JH: No, never. We cut direct from the actual master tape. If you’re on my Instagram page (@jazzsaraswati) you can see this, as I always put up little 40-second clips from every mastering session showing the master-tape box, the tape spinning, and the cutter head cutting. There have been three instances where we were working with albums that were recorded digitally to begin with: the two Joe Henderson Live at the Village Vanguard albums (Volume 1, Tone Poet Reissue 2020, Blue Note BT-85123/B0031578-01; and Volume 2, Tone Poet Reissue 2019, Blue Note BT-85126/B0029472-01) and the Pat Metheny / John Scofield album I Can See Your House from Here (Tone Poet Reissue 2021, Blue Note B0032260-01). Fortunately, Kevin has one of the greatest D-to-A converters ever made, the Pacific Microsonics Model Two, so we’re in good shape on those few occasions where an analog master does not exist.
JT: One of the things I’ve always wondered was if the “master tape” is, in fact, the mixdown tape.

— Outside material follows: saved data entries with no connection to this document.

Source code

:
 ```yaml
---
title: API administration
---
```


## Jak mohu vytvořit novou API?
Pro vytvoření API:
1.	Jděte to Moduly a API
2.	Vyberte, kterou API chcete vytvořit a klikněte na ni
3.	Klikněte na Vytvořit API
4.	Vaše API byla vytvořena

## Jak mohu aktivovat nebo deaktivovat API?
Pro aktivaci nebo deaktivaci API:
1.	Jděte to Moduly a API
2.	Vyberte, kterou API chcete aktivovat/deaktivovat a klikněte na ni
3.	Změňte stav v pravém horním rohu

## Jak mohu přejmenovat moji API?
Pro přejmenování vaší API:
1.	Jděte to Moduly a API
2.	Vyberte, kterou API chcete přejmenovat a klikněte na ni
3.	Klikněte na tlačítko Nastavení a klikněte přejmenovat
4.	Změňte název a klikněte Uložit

JH: In the case of the Blue Note and Pacific Jazz sessions of the ’50s and up through the mid-to-late ’60s, these were all recorded live direct to mono, or later, to two-track stereo. The mixing happened as the musicians were playing. There was no “fixing it in the mix.” There’s only one master tape—that IS the mix. And that’s what we use. In the late ’60s, engineers, including Van Gelder, began to use multitrack for certain sessions. That’s when you start to get mixdown tapes made from multitrack masters. Interestingly, recording live to two-track became a bit popular in jazz again in the mid-1990s. I did a bunch of that for AudioQuest Music back then. And in the Tone Poet program, we recently released an album by John Scofield, Joe Lovano, Dave Holland, and Al Foster (Scolohofo’s Oh!, Tone Poet Reissue 2023, Blue Note B0033844-01) that was recorded direct to two-track analog.
JT: When did Charles Lloyd give you your Tone Poet moniker?
JH: I don’t recall when exactly Charles started calling me that, but it was early on in our relationship. It likely would have been sometime in the early 2000s, when we were recording albums for ECM. Charles is a very special human being, a remarkable artist, and one of my dearest friends.